#### GIVEN RECORDS ####

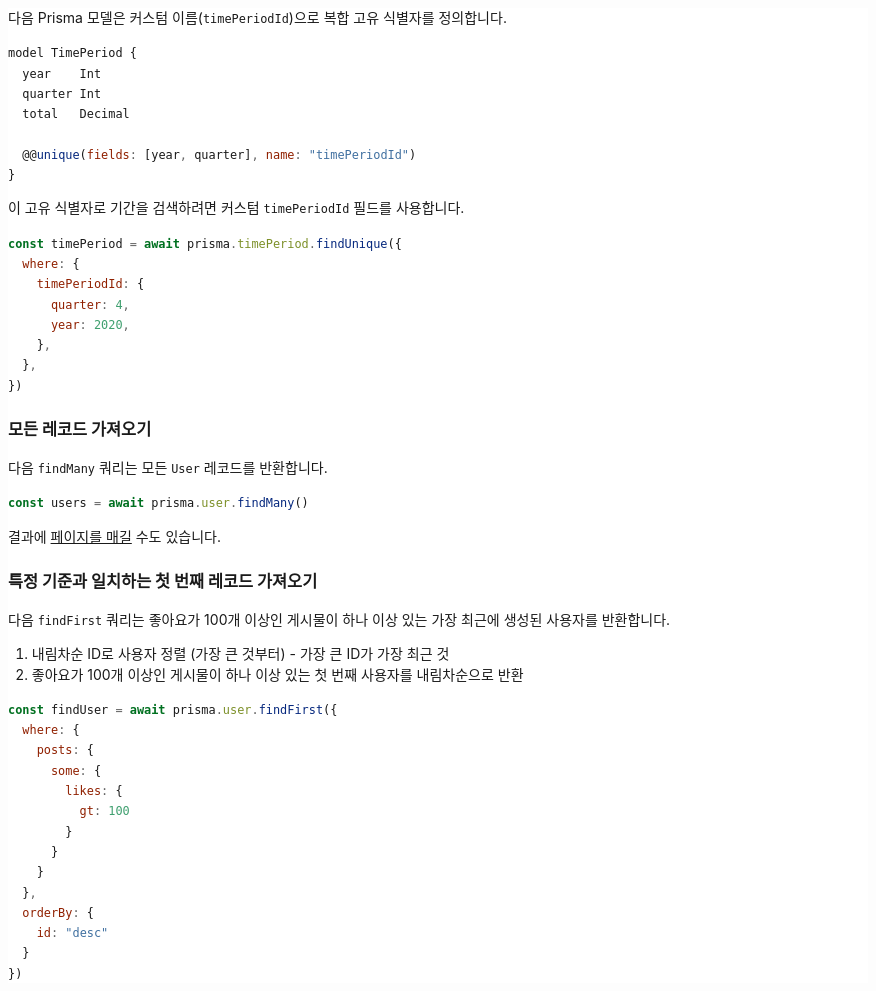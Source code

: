 다음 Prisma 모델은 커스텀 이름(`timePeriodId`)으로 복합 고유 식별자를 정의합니다.

```js
model TimePeriod {
  year    Int
  quarter Int
  total   Decimal

  @@unique(fields: [year, quarter], name: "timePeriodId")
}
```

이 고유 식별자로 기간을 검색하려면 커스텀 `timePeriodId` 필드를 사용합니다.

```js
const timePeriod = await prisma.timePeriod.findUnique({
  where: {
    timePeriodId: {
      quarter: 4,
      year: 2020,
    },
  },
})
```

### 모든 레코드 가져오기

다음 `findMany` 쿼리는 모든 `User` 레코드를 반환합니다.

```js
const users = await prisma.user.findMany()
```

결과에 [페이지를 매길](./06-페이지네이션.md) 수도 있습니다.

### 특정 기준과 일치하는 첫 번째 레코드 가져오기

다음 `findFirst` 쿼리는 좋아요가 100개 이상인 게시물이 하나 이상 있는 가장 최근에 생성된 사용자를 반환합니다.

1. 내림차순 ID로 사용자 정렬 (가장 큰 것부터) - 가장 큰 ID가 가장 최근 것
2. 좋아요가 100개 이상인 게시물이 하나 이상 있는 첫 번째 사용자를 내림차순으로 반환

```js
const findUser = await prisma.user.findFirst({
  where: {
    posts: {
      some: {
        likes: {
          gt: 100
        }
      }
    }
  },
  orderBy: {
    id: "desc"
  }
})
```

####

-- ASSIGNMENT --
Pull every line containing "반환합니다" out of the material and copy it.

-- SOLVED PROBLEM --
다음 `findMany` 쿼리는 모든 `User` 레코드를 반환합니다.
다음 `findFirst` 쿼리는 좋아요가 100개 이상인 게시물이 하나 이상 있는 가장 최근에 생성된 사용자를 반환합니다.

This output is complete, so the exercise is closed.